Exercise prompt — Each line from the opening of the material through the line holding "up environment variables:**" needs to be returned exactly, with the pictures left out.

--------------------------------------------------

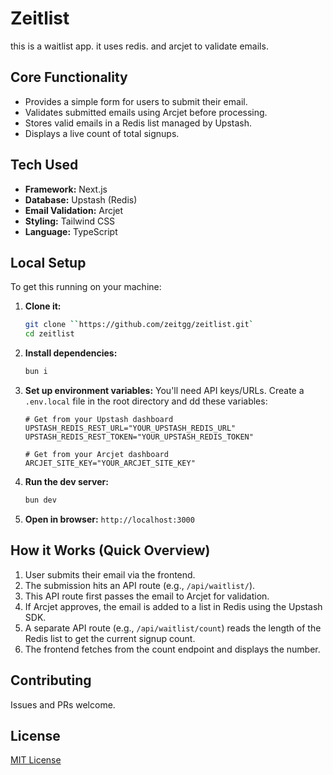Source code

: # Zeitlist

this is a waitlist app. it uses redis. and arcjet to validate emails.

## Core Functionality

- Provides a simple form for users to submit their email.
- Validates submitted emails using Arcjet before processing.
- Stores valid emails in a Redis list managed by Upstash.
- Displays a live count of total signups.

## Tech Used

- **Framework:** Next.js
- **Database:** Upstash (Redis)
- **Email Validation:** Arcjet
- **Styling:** Tailwind CSS
- **Language:** TypeScript

## Local Setup

To get this running on your machine:

1.  **Clone it:**

    ```bash
    git clone ``https://github.com/zeitgg/zeitlist.git`
    cd zeitlist
    ```

2.  **Install dependencies:**

    ```bash
    bun i
    ```

3.  **Set up environment variables:**
    You'll need API keys/URLs. Create a `.env.local` file in the root directory and dd these variables:

    ```plaintext
    # Get from your Upstash dashboard
    UPSTASH_REDIS_REST_URL="YOUR_UPSTASH_REDIS_URL"
    UPSTASH_REDIS_REST_TOKEN="YOUR_UPSTASH_REDIS_TOKEN"

    # Get from your Arcjet dashboard
    ARCJET_SITE_KEY="YOUR_ARCJET_SITE_KEY"
    ```

4.  **Run the dev server:**

    ```bash
    bun dev
    ```

5.  **Open in browser:** `http://localhost:3000`

## How it Works (Quick Overview)

1.  User submits their email via the frontend.
2.  The submission hits an API route (e.g., `/api/waitlist/`).
3.  This API route first passes the email to Arcjet for validation.
4.  If Arcjet approves, the email is added to a list in Redis using the Upstash SDK.
5.  A separate API route (e.g., `/api/waitlist/count`) reads the length of the Redis list to get the current signup count.
6.  The frontend fetches from the count endpoint and displays the number.

## Contributing

Issues and PRs welcome.

## License

[MIT License](LICENSE)
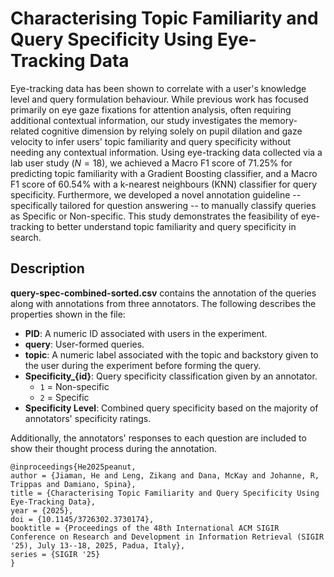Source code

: # Characterising Topic Familiarity and Query Specificity Using Eye-Tracking Data
Eye-tracking data has been shown to correlate with a user's knowledge level and query formulation behaviour. While previous work has focused primarily on eye gaze fixations for attention analysis, often requiring additional contextual information, our study investigates the memory-related cognitive dimension by relying solely on pupil dilation and gaze velocity to infer users' topic familiarity and query specificity without needing any contextual information. Using eye-tracking data collected via a lab user study ($N=18$), we achieved a Macro F1 score of 71.25% for predicting topic familiarity with a Gradient Boosting classifier, and a Macro F1 score of 60.54% with a k-nearest neighbours (KNN) classifier for query specificity. Furthermore, we developed a novel annotation guideline -- specifically tailored for question answering -- to manually classify queries as Specific or Non-specific. This study demonstrates the feasibility of eye-tracking to better understand topic familiarity and query specificity in search.

## Description 

**query-spec-combined-sorted.csv** contains the annotation of the queries along with annotations from three annotators. The following describes the properties shown in the file:  

- **PID**: A numeric ID associated with users in the experiment.  
- **query**: User-formed queries.  
- **topic**: A numeric label associated with the topic and backstory given to the user during the experiment before forming the query.  
- **Specificity_{id}**: Query specificity classification given by an annotator.  
  - `1` = Non-specific  
  - `2` = Specific  
- **Specificity Level**: Combined query specificity based on the majority of annotators' specificity ratings.  

Additionally, the annotators' responses to each question are included to show their thought process during the annotation.  

```
@inproceedings{He2025peanut,
author = {Jiaman, He and Leng, Zikang and Dana, McKay and Johanne, R, Trippas and Damiano, Spina},
title = {Characterising Topic Familiarity and Query Specificity Using Eye-Tracking Data},
year = {2025},
doi = {10.1145/3726302.3730174},
booktitle = {Proceedings of the 48th International ACM SIGIR Conference on Research and Development in Information Retrieval (SIGIR '25), July 13--18, 2025, Padua, Italy},
series = {SIGIR '25}
}
```

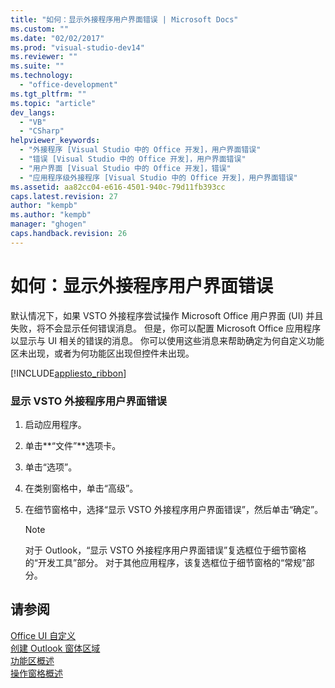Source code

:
 ```yaml
---
title: "如何：显示外接程序用户界面错误 | Microsoft Docs"
ms.custom: ""
ms.date: "02/02/2017"
ms.prod: "visual-studio-dev14"
ms.reviewer: ""
ms.suite: ""
ms.technology: 
  - "office-development"
ms.tgt_pltfrm: ""
ms.topic: "article"
dev_langs: 
  - "VB"
  - "CSharp"
helpviewer_keywords: 
  - "外接程序 [Visual Studio 中的 Office 开发]，用户界面错误"
  - "错误 [Visual Studio 中的 Office 开发]，用户界面错误"
  - "用户界面 [Visual Studio 中的 Office 开发]，错误"
  - "应用程序级外接程序 [Visual Studio 中的 Office 开发]，用户界面错误"
ms.assetid: aa82cc04-e616-4501-940c-79d11fb393cc
caps.latest.revision: 27
author: "kempb"
ms.author: "kempb"
manager: "ghogen"
caps.handback.revision: 26
---
```

# 如何：显示外接程序用户界面错误
  默认情况下，如果 VSTO 外接程序尝试操作 Microsoft Office 用户界面 \(UI\) 并且失败，将不会显示任何错误消息。 但是，你可以配置 Microsoft Office 应用程序以显示与 UI 相关的错误的消息。 你可以使用这些消息来帮助确定为何自定义功能区未出现，或者为何功能区出现但控件未出现。  
  
 [!INCLUDE[appliesto_ribbon](../vsto/includes/appliesto-ribbon-md.md)]  
  
### 显示 VSTO 外接程序用户界面错误  
  
1.  启动应用程序。  
  
2.  单击**“文件”**选项卡。  
  
3.  单击“选项”。  
  
4.  在类别窗格中，单击“高级”。  
  
5.  在细节窗格中，选择“显示 VSTO 外接程序用户界面错误”，然后单击“确定”。  
  
    > [!NOTE]  
    >  对于 Outlook，“显示 VSTO 外接程序用户界面错误”复选框位于细节窗格的“开发工具”部分。 对于其他应用程序，该复选框位于细节窗格的“常规”部分。  
  
## 请参阅  
 [Office UI 自定义](../vsto/office-ui-customization.md)   
 [创建 Outlook 窗体区域](../vsto/creating-outlook-form-regions.md)   
 [功能区概述](../vsto/ribbon-overview.md)   
 [操作窗格概述](../vsto/actions-pane-overview.md)  
  
  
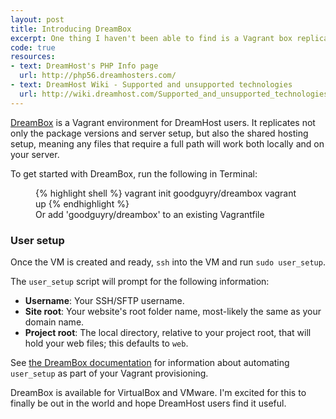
 ```yaml
---
layout: post
title: Introducing DreamBox
excerpt: One thing I haven't been able to find is a Vagrant box replicating the DreamHost shared hosting environment, so I made one.
code: true
resources:
- text: DreamHost's PHP Info page
  url: http://php56.dreamhosters.com/
- text: DreamHost Wiki - Supported and unsupported technologies
  url: http://wiki.dreamhost.com/Supported_and_unsupported_technologies
---
```


[DreamBox](https://atlas.hashicorp.com/goodguyry/boxes/dreambox) is a Vagrant environment for DreamHost users. It replicates not only the package versions and server setup, but also the shared hosting setup, meaning any files that require a full path will work both locally and on your server.

To get started with DreamBox, run the following in Terminal:

<figure>
{% highlight shell %}
vagrant init goodguyry/dreambox
vagrant up
{% endhighlight %}
<figcaption>Or add 'goodguyry/dreambox' to an existing Vagrantfile</figcaption>
</figure>

### User setup

Once the VM is created and ready, `ssh` into the VM and run `sudo user_setup`.

The `user_setup` script will prompt for the following information:

- **Username**: Your SSH/SFTP username.
- **Site root**: Your website's root folder name, most-likely the same as your domain name.
- **Project root**: The local directory, relative to your project root, that will hold your web files; this defaults to <code class="path">web</code>.

See [the DreamBox documentation](https://github.com/goodguyry/dreambox) for information about automating `user_setup` as part of your Vagrant provisioning.

DreamBox is available for VirtualBox and VMware. I'm excited for this to finally be out in the world and hope DreamHost users find it useful.
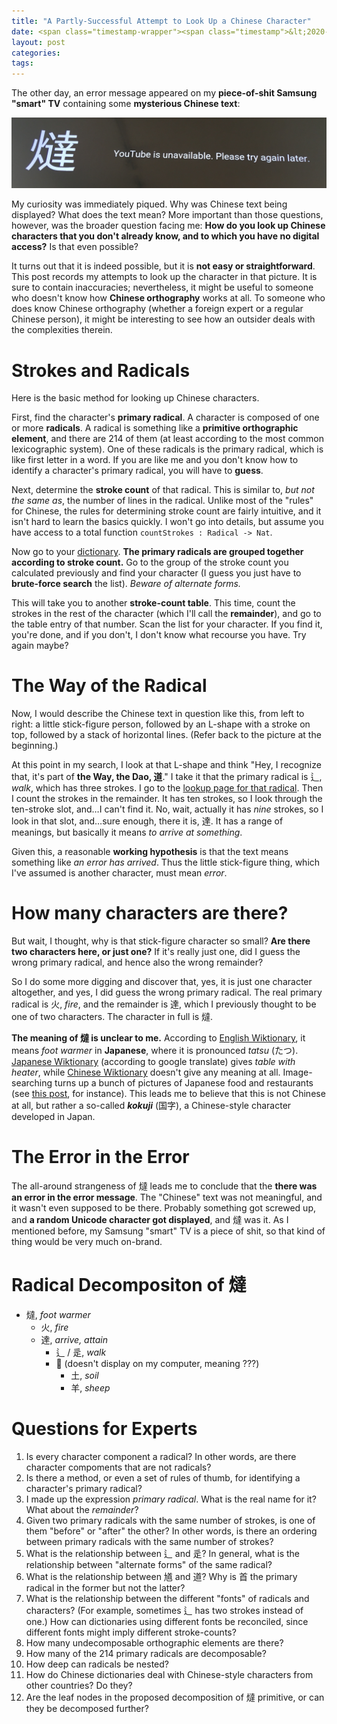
 ```yaml
---
title: "A Partly-Successful Attempt to Look Up a Chinese Character"
date: <span class="timestamp-wrapper"><span class="timestamp">&lt;2020-03-09 Mon&gt;</span></span>
layout: post
categories:
tags:
---
```

The other day, an error message appeared on my **piece-of-shit Samsung "smart" TV** containing some **mysterious Chinese text**:

![img](/assets/2020-03-09-chinese/samsung-chinese-error.JPG)

My curiosity was immediately piqued. Why was Chinese text being displayed? What does the text mean? More important than those questions, however, was the broader question facing me: **How do you look up Chinese characters that you don't already know, and to which you have no digital access?** Is that even possible?

It turns out that it is indeed possible, but it is **not easy or straightforward**. This post records my attempts to look up the character in that picture. It is sure to contain inaccuracies; nevertheless, it might be useful to someone who doesn't know how **Chinese orthography** works at all. To someone who does know Chinese orthography (whether a foreign expert or a regular Chinese person), it might be interesting to see how an outsider deals with the complexities therein.


# Strokes and Radicals

Here is the basic method for looking up Chinese characters.

First, find the character's **primary radical**. A character is composed of one or more **radicals**. A radical is something like a **primitive orthographic element**, and there are 214 of them (at least according to the most common lexicographic system). One of these radicals is the primary radical, which is like first letter in a word. If you are like me and you don't know how to identify a character's primary radical, you will have to **guess**.

Next, determine the **stroke count** of that radical. This is similar to, *but not the same as*, the number of lines in the radical. Unlike most of the "rules" for Chinese, the rules for determining stroke count are fairly intuitive, and it isn't hard to learn the basics quickly. I won't go into details, but assume you have access to a total function `countStrokes : Radical -> Nat`.

Now go to your [dictionary](https://www.mdbg.net/chinese/dictionary?page=radicals). **The primary radicals are grouped together according to stroke count.** Go to the group of the stroke count you calculated previously and find your character (I guess you just have to **brute-force search** the list). *Beware of alternate forms.*

This will take you to another **stroke-count table**. This time, count the strokes in the rest of the character (which I'll call the **remainder**), and go to the table entry of that number. Scan the list for your character. If you find it, you're done, and if you don't, I don't know what recourse you have. Try again maybe?


# The Way of the Radical

Now, I would describe the Chinese text in question like this, from left to right: a little stick-figure person, followed by an L-shape with a stroke on top, followed by a stack of horizontal lines. (Refer back to the picture at the beginning.)

At this point in my search, I look at that L-shape and think "Hey, I recognize that, it's part of **the Way, the Dao, 道**." I take it that the primary radical is 辶, *walk*, which has three strokes. I go to the [lookup page for that radical](https://www.mdbg.net/chinese/dictionary?cdqrad=162). Then I count the strokes in the remainder. It has ten strokes, so I look through the ten-stroke slot, and&#x2026;I can't find it. No, wait, actually it has *nine* strokes, so I look in that slot, and&#x2026;sure enough, there it is, 達. It has a range of meanings, but basically it means *to arrive at something*.

Given this, a reasonable **working hypothesis** is that the text means something like *an error has arrived*. Thus the little stick-figure thing, which I've assumed is another character, must mean *error*.


# How many characters are there?

But wait, I thought, why is that stick-figure character so small? **Are there two characters here, or just one?** If it's really just one, did I guess the wrong primary radical, and hence also the wrong remainder?

So I do some more digging and discover that, yes, it is just one character altogether, and yes, I did guess the wrong primary radical. The real primary radical is 火, *fire*, and the remainder is 達, which I previously thought to be one of two characters. The character in full is 燵.

**The meaning of 燵 is unclear to me.** According to [English Wiktionary](https://en.wiktionary.org/wiki/%E7%87%B5), it means *foot warmer* in **Japanese**, where it is pronounced *tatsu* (たつ). [Japanese Wiktionary](https://ja.wiktionary.org/wiki/%E7%87%B5) (according to google translate) gives *table with heater*, while [Chinese Wiktionary](https://zh.wiktionary.org/wiki/%E7%87%B5) doesn't give any meaning at all. Image-searching turns up a bunch of pictures of Japanese food and restaurants (see [this post](https://chuoukaikei.com/blog/383/), for instance). This leads me to believe that this is not Chinese at all, but rather a so-called ***kokuji*** (国字), a Chinese-style character developed in Japan.


# The Error in the Error

The all-around strangeness of 燵 leads me to conclude that the **there was an error in the error message**. The "Chinese" text was not meaningful, and it wasn't even supposed to be there. Probably something got screwed up, and **a random Unicode character got displayed**, and 燵 was it. As I mentioned before, my Samsung "smart" TV is a piece of shit, so that kind of thing would be very much on-brand.


# Radical Decompositon of 燵

-   燵, *foot warmer*
    -   火, *fire*
    -   達, *arrive, attain*
        -   辶 / 辵, *walk*
        -   𦍒 (doesn't display on my computer, meaning ???)
            -   土, *soil*
            -   羊, *sheep*


# Questions for Experts

1.  Is every character component a radical? In other words, are there character compoments that are not radicals?
2.  Is there a method, or even a set of rules of thumb, for identifying a character's primary radical?
3.  I made up the expression *primary radical*. What is the real name for it? What about the *remainder*?
4.  Given two primary radicals with the same number of strokes, is one of them "before" or "after" the other? In other words, is there an ordering between primary radicals with the same number of strokes?
5.  What is the relationship between 辶 and 辵? In general, what is the relationship between "alternate forms" of the same radical?
6.  What is the relationship between 馗 and 道? Why is 首 the primary radical in the former but not the latter?
7.  What is the relationship between the different "fonts" of radicals and characters? (For example, sometimes 辶 has two strokes instead of one.) How can dictionaries using different fonts be reconciled, since different fonts might imply different stroke-counts?
8.  How many undecomposable orthographic elements are there?
9.  How many of the 214 primary radicals are decomposable?
10. How deep can radicals be nested?
11. How do Chinese dictionaries deal with Chinese-style characters from other countries? Do they?
12. Are the leaf nodes in the proposed decomposition of 燵 primitive, or can they be decomposed further?
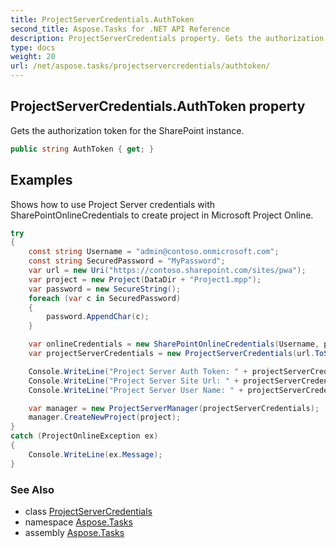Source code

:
 ```yaml
---
title: ProjectServerCredentials.AuthToken
second_title: Aspose.Tasks for .NET API Reference
description: ProjectServerCredentials property. Gets the authorization token for the SharePoint instance
type: docs
weight: 20
url: /net/aspose.tasks/projectservercredentials/authtoken/
---
```

## ProjectServerCredentials.AuthToken property

Gets the authorization token for the SharePoint instance.

```csharp
public string AuthToken { get; }
```

## Examples

Shows how to use Project Server credentials with SharePointOnlineCredentials to create project in Microsoft Project Online.

```csharp
try
{
    const string Username = "admin@contoso.onmicrosoft.com";
    const string SecuredPassword = "MyPassword";
    var url = new Uri("https://contoso.sharepoint.com/sites/pwa");
    var project = new Project(DataDir + "Project1.mpp");
    var password = new SecureString();
    foreach (var c in SecuredPassword)
    {
        password.AppendChar(c);
    }

    var onlineCredentials = new SharePointOnlineCredentials(Username, password);
    var projectServerCredentials = new ProjectServerCredentials(url.ToString(), onlineCredentials.GetAuthenticationCookie(url, true));

    Console.WriteLine("Project Server Auth Token: " + projectServerCredentials.AuthToken);
    Console.WriteLine("Project Server Site Url: " + projectServerCredentials.SiteUrl);
    Console.WriteLine("Project Server User Name: " + projectServerCredentials.UserName);

    var manager = new ProjectServerManager(projectServerCredentials);
    manager.CreateNewProject(project);
}
catch (ProjectOnlineException ex)
{
    Console.WriteLine(ex.Message);
}
```

### See Also

* class [ProjectServerCredentials](../)
* namespace [Aspose.Tasks](../../projectservercredentials/)
* assembly [Aspose.Tasks](../../../)


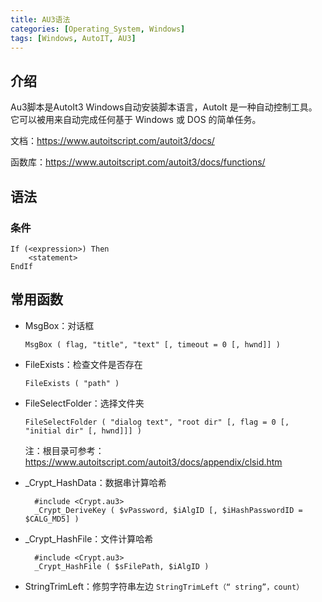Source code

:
 ```yaml
---
title: AU3语法
categories: [Operating_System, Windows]
tags: [Windows, AutoIT, AU3]
---
```


## 介绍
Au3脚本是AutoIt3 Windows自动安装脚本语言，AutoIt 是一种自动控制工具。它可以被用来自动完成任何基于 Windows 或 DOS 的简单任务。

文档：<https://www.autoitscript.com/autoit3/docs/>

函数库：<https://www.autoitscript.com/autoit3/docs/functions/>

## 语法

### 条件
```
If (<expression>) Then
    <statement>
EndIf
```

## 常用函数

* MsgBox：对话框
  
  `MsgBox ( flag, "title", "text" [, timeout = 0 [, hwnd]] )`

* FileExists：检查文件是否存在

  `FileExists ( "path" )`

* FileSelectFolder：选择文件夹

  `FileSelectFolder ( "dialog text", "root dir" [, flag = 0 [, "initial dir" [, hwnd]]] )`

  注：根目录可参考：<https://www.autoitscript.com/autoit3/docs/appendix/clsid.htm>

* _Crypt_HashData：数据串计算哈希
  ```
    #include <Crypt.au3>
    _Crypt_DeriveKey ( $vPassword, $iAlgID [, $iHashPasswordID = $CALG_MD5] )
  ```

* _Crypt_HashFile：文件计算哈希
  ```
    #include <Crypt.au3>
    _Crypt_HashFile ( $sFilePath, $iAlgID )
  ```

* StringTrimLeft：修剪字符串左边
  `StringTrimLeft（“ string”，count） `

--------------------------------------------------

Exercise answer —
Source code

: # Zeitlist

this is a waitlist app. it uses redis. and arcjet to validate emails.

## Core Functionality

- Provides a simple form for users to submit their email.
- Validates submitted emails using Arcjet before processing.
- Stores valid emails in a Redis list managed by Upstash.
- Displays a live count of total signups.

## Tech Used

- **Framework:** Next.js
- **Database:** Upstash (Redis)
- **Email Validation:** Arcjet
- **Styling:** Tailwind CSS
- **Language:** TypeScript

## Local Setup

To get this running on your machine:

1.  **Clone it:**

    ```bash
    git clone ``https://github.com/zeitgg/zeitlist.git`
    cd zeitlist
    ```

2.  **Install dependencies:**

    ```bash
    bun i
    ```

3.  **Set up environment variables:**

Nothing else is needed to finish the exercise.